I was in a hurry and didn't do a good job of explaining this. Also, I made a copy/paste error in the previous code example and that didn't help things.
Here's what I meant to post for the code example.
var qf = new QueryFactory();
var query = qf.Create()
.Select<CustomerModel>(CustomerFields.CompanyName.ToUpper(),
CustomerFields.City, CustomerFields.City)
.OrderBy(CustomerFields.CompanyName.Ascending());
Before I go any further, I'm going to define the term "DQE alias" to mean any alias that the DQE assigns (like "AS [LLBLV_1]") as opposed to one that I specifically assign.
Taking the above query as an example. There are two ambiguous parts to that query and the DQE doesn't treat them the same way. I think they should either behave the same way or else be opposite of the current behavior.
1) The City field is listed twice without an .As(). At runtime, the DQE will NOT give the second one a random column alias ("AS [LLBLV_1]"). Instead, it will throw an exception even though giving the second City field a DQE alias would be a more tolerant approach and would be unlikely to cause anything to fail.
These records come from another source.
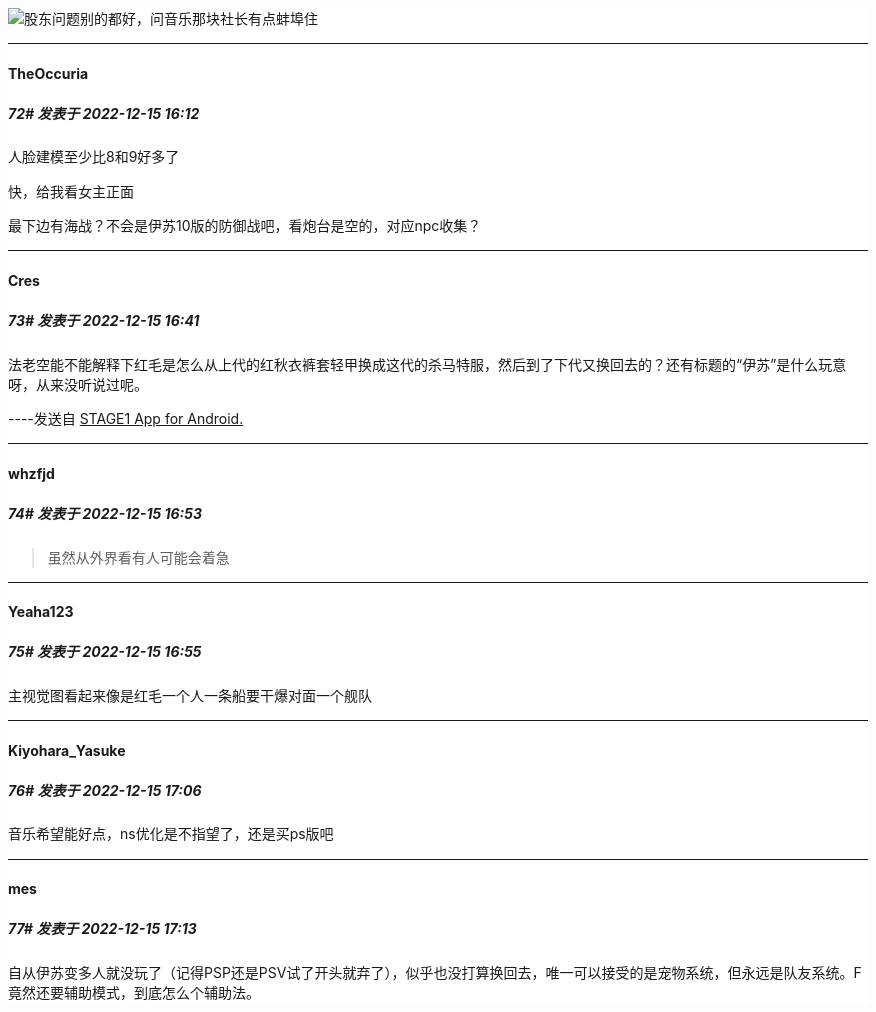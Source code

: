<img src="https://static.saraba1st.com/image/smiley/face2017/068.png" referrerpolicy="no-referrer">股东问题别的都好，问音乐那块社长有点蚌埠住



*****

####  TheOccuria  
##### 72#       发表于 2022-12-15 16:12

人脸建模至少比8和9好多了

快，给我看女主正面

最下边有海战？不会是伊苏10版的防御战吧，看炮台是空的，对应npc收集？



*****

####  Cres  
##### 73#       发表于 2022-12-15 16:41

法老空能不能解释下红毛是怎么从上代的红秋衣裤套轻甲换成这代的杀马特服，然后到了下代又换回去的？还有标题的“伊苏”是什么玩意呀，从来没听说过呢。

----发送自 [STAGE1 App for Android.](http://stage1.5j4m.com/?1.37)



*****

####  whzfjd  
##### 74#       发表于 2022-12-15 16:53

<blockquote>虽然从外界看有人可能会着急</blockquote>

*****

####  Yeaha123  
##### 75#       发表于 2022-12-15 16:55

主视觉图看起来像是红毛一个人一条船要干爆对面一个舰队



*****

####  Kiyohara_Yasuke  
##### 76#       发表于 2022-12-15 17:06

音乐希望能好点，ns优化是不指望了，还是买ps版吧



*****

####  mes  
##### 77#       发表于 2022-12-15 17:13

自从伊苏变多人就没玩了（记得PSP还是PSV试了开头就弃了），似乎也没打算换回去，唯一可以接受的是宠物系统，但永远是队友系统。F竟然还要辅助模式，到底怎么个辅助法。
2)The CompanyName.ToUpper() also does not have an .As(). At runtime, the DQE WILL assign the DQE alias. This is actually a less tolerant approach because my code will fail silently for things like model mapping.
I get your point that the DQE doesn't know what the function call does. However, the column needs an alias no matter what the function call returns. That is why you are having the DQE assign an alias ("AS [LLBLV_1]").
I'd prefer that since the DQE knows it has got to assign an alias, why can't it check to see if the original column name is in use already? If it is in use, either assign a DQE alias or throw an exception as it currently does when the same field is defined more than once without an alias.
Hoping that the third time is the charm for this thread.